>>

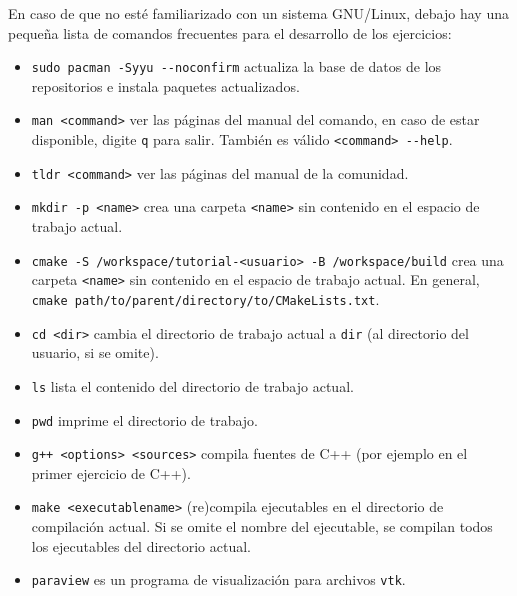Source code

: \documentclass[9pt,a3paper]{scrartcl}
\begin{document}
En caso de que no esté familiarizado con un sistema GNU/Linux, debajo
hay una pequeña lista de comandos frecuentes para el desarrollo de
los ejercicios:
\begin{itemize}
	\item

	      \verb!sudo pacman -Syyu --noconfirm! actualiza la base de
	      datos de los repositorios e instala paquetes actualizados.

	\item

	      \verb!man <command>! ver las páginas del manual del comando,
	      en caso de estar disponible, digite \verb!q! para salir.
	      También es válido \verb!<command> --help!.

	\item

	      \verb!tldr <command>! ver las páginas del manual de la
	      comunidad.

	\item

	      \verb!mkdir -p <name>! crea una carpeta \verb!<name>! sin
	      contenido en el espacio de trabajo actual.

	\item

	      \verb!cmake -S /workspace/tutorial-<usuario> -B /workspace/build!
	      crea una carpeta
	      \verb!<name>! sin contenido en el espacio de trabajo actual.
	      En general, \verb!cmake path/to/parent/directory/to/CMakeLists.txt!.

	\item

	      \verb!cd <dir>! cambia el directorio de trabajo actual
	      a \verb!dir! (al directorio del usuario, si se omite).

	\item

	      \verb!ls! lista el contenido del directorio de trabajo actual.

	\item

	      \verb!pwd! imprime el directorio de trabajo.

	\item

	      \verb!g++ <options> <sources>! compila fuentes de C++
	      (por ejemplo en el primer ejercicio de C++).

	\item

	      \verb!make <executablename>! (re)compila ejecutables en el
	      directorio de compilación actual.
	      Si se omite el nombre del ejecutable, se compilan todos los
	      ejecutables del directorio actual.

	\item

	      \verb!paraview! es un programa de visualización para archivos
	      \verb!vtk!.
\end{itemize}
\end{document}
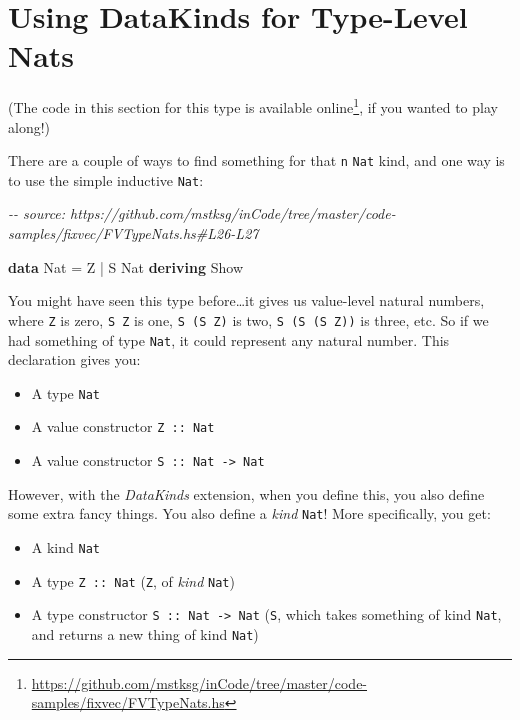 \documentclass[]{article}
\newenvironment{Shaded}{}{}
\newcommand{\CommentTok}[1]{\textcolor[rgb]{0.38,0.63,0.69}{\textit{#1}}}
\newcommand{\DataTypeTok}[1]{\textcolor[rgb]{0.56,0.13,0.00}{#1}}
\newcommand{\KeywordTok}[1]{\textcolor[rgb]{0.00,0.44,0.13}{\textbf{#1}}}
\newcommand{\OperatorTok}[1]{\textcolor[rgb]{0.40,0.40,0.40}{#1}}
\newcommand{\OtherTok}[1]{\textcolor[rgb]{0.00,0.44,0.13}{#1}}
\renewcommand{\href}[2]{#2\footnote{\url{#1}}}
\begin{document}
\hypertarget{using-datakinds-for-type-level-nats}{%
\section{Using DataKinds for Type-Level
Nats}\label{using-datakinds-for-type-level-nats}}

(The code in this section for this type is
\href{https://github.com/mstksg/inCode/tree/master/code-samples/fixvec/FVTypeNats.hs}{available
online}, if you wanted to play along!)

There are a couple of ways to find something for that \texttt{n} \texttt{Nat}
kind, and one way is to use the simple inductive \texttt{Nat}:

\begin{Shaded}
\begin{Highlighting}[]
\CommentTok{{-}{-} source: https://github.com/mstksg/inCode/tree/master/code{-}samples/fixvec/FVTypeNats.hs\#L26{-}L27}

\KeywordTok{data} \DataTypeTok{Nat} \OtherTok{=} \DataTypeTok{Z} \OperatorTok{|} \DataTypeTok{S} \DataTypeTok{Nat}
         \KeywordTok{deriving} \DataTypeTok{Show}
\end{Highlighting}
\end{Shaded}

You might have seen this type before\ldots it gives us value-level natural
numbers, where \texttt{Z} is zero, \texttt{S\ Z} is one, \texttt{S\ (S\ Z)} is
two, \texttt{S\ (S\ (S\ Z))} is three, etc. So if we had something of type
\texttt{Nat}, it could represent any natural number. This declaration gives you:

\begin{itemize}
\tightlist
\item
  A type \texttt{Nat}
\item
  A value constructor \texttt{Z\ ::\ Nat}
\item
  A value constructor \texttt{S\ ::\ Nat\ -\textgreater{}\ Nat}
\end{itemize}

However, with the \emph{DataKinds} extension, when you define this, you also
define some extra fancy things. You also define a \emph{kind} \texttt{Nat}! More
specifically, you get:

\begin{itemize}
\tightlist
\item
  A kind \texttt{Nat}
\item
  A type \texttt{Z\ ::\ Nat} (\texttt{Z}, of \emph{kind} \texttt{Nat})
\item
  A type constructor \texttt{S\ ::\ Nat\ -\textgreater{}\ Nat} (\texttt{S},
  which takes something of kind \texttt{Nat}, and returns a new thing of kind
  \texttt{Nat})
\end{itemize}
\end{document}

<<

* **Task description**
With the images removed, reproduce all the material above word for word.

* **Result of this exercise**
Source code

: \documentclass[9pt,a3paper]{scrartcl}
\begin{document}
En caso de que no esté familiarizado con un sistema GNU/Linux, debajo
hay una pequeña lista de comandos frecuentes para el desarrollo de
los ejercicios:
\begin{itemize}
	\item

	      \verb!sudo pacman -Syyu --noconfirm! actualiza la base de
	      datos de los repositorios e instala paquetes actualizados.

	\item

	      \verb!man <command>! ver las páginas del manual del comando,
	      en caso de estar disponible, digite \verb!q! para salir.
	      También es válido \verb!<command> --help!.

	\item

	      \verb!tldr <command>! ver las páginas del manual de la
	      comunidad.

	\item

	      \verb!mkdir -p <name>! crea una carpeta \verb!<name>! sin
	      contenido en el espacio de trabajo actual.

	\item

	      \verb!cmake -S /workspace/tutorial-<usuario> -B /workspace/build!
	      crea una carpeta
	      \verb!<name>! sin contenido en el espacio de trabajo actual.
	      En general, \verb!cmake path/to/parent/directory/to/CMakeLists.txt!.

	\item

	      \verb!cd <dir>! cambia el directorio de trabajo actual
	      a \verb!dir! (al directorio del usuario, si se omite).

	\item

	      \verb!ls! lista el contenido del directorio de trabajo actual.

	\item

	      \verb!pwd! imprime el directorio de trabajo.

	\item

	      \verb!g++ <options> <sources>! compila fuentes de C++
	      (por ejemplo en el primer ejercicio de C++).

	\item

	      \verb!make <executablename>! (re)compila ejecutables en el
	      directorio de compilación actual.
	      Si se omite el nombre del ejecutable, se compilan todos los
	      ejecutables del directorio actual.

	\item

	      \verb!paraview! es un programa de visualización para archivos
	      \verb!vtk!.
\end{itemize}
\end{document}
 \documentclass[]{article}
\newenvironment{Shaded}{}{}
\newcommand{\CommentTok}[1]{\textcolor[rgb]{0.38,0.63,0.69}{\textit{#1}}}
\newcommand{\DataTypeTok}[1]{\textcolor[rgb]{0.56,0.13,0.00}{#1}}
\newcommand{\KeywordTok}[1]{\textcolor[rgb]{0.00,0.44,0.13}{\textbf{#1}}}
\newcommand{\OperatorTok}[1]{\textcolor[rgb]{0.40,0.40,0.40}{#1}}
\newcommand{\OtherTok}[1]{\textcolor[rgb]{0.00,0.44,0.13}{#1}}
\renewcommand{\href}[2]{#2\footnote{\url{#1}}}
\begin{document}
\hypertarget{using-datakinds-for-type-level-nats}{%
\section{Using DataKinds for Type-Level
Nats}\label{using-datakinds-for-type-level-nats}}

(The code in this section for this type is
\href{https://github.com/mstksg/inCode/tree/master/code-samples/fixvec/FVTypeNats.hs}{available
online}, if you wanted to play along!)

There are a couple of ways to find something for that \texttt{n} \texttt{Nat}
kind, and one way is to use the simple inductive \texttt{Nat}:

\begin{Shaded}
\begin{Highlighting}[]
\CommentTok{{-}{-} source: https://github.com/mstksg/inCode/tree/master/code{-}samples/fixvec/FVTypeNats.hs\#L26{-}L27}

\KeywordTok{data} \DataTypeTok{Nat} \OtherTok{=} \DataTypeTok{Z} \OperatorTok{|} \DataTypeTok{S} \DataTypeTok{Nat}
         \KeywordTok{deriving} \DataTypeTok{Show}
\end{Highlighting}
\end{Shaded}

You might have seen this type before\ldots it gives us value-level natural
numbers, where \texttt{Z} is zero, \texttt{S\ Z} is one, \texttt{S\ (S\ Z)} is
two, \texttt{S\ (S\ (S\ Z))} is three, etc. So if we had something of type
\texttt{Nat}, it could represent any natural number. This declaration gives you:

\begin{itemize}
\tightlist
\item
  A type \texttt{Nat}
\item
  A value constructor \texttt{Z\ ::\ Nat}
\item
  A value constructor \texttt{S\ ::\ Nat\ -\textgreater{}\ Nat}
\end{itemize}

However, with the \emph{DataKinds} extension, when you define this, you also
define some extra fancy things. You also define a \emph{kind} \texttt{Nat}! More
specifically, you get:

\begin{itemize}
\tightlist
\item
  A kind \texttt{Nat}
\item
  A type \texttt{Z\ ::\ Nat} (\texttt{Z}, of \emph{kind} \texttt{Nat})
\item
  A type constructor \texttt{S\ ::\ Nat\ -\textgreater{}\ Nat} (\texttt{S},
  which takes something of kind \texttt{Nat}, and returns a new thing of kind
  \texttt{Nat})
\end{itemize}
\end{document}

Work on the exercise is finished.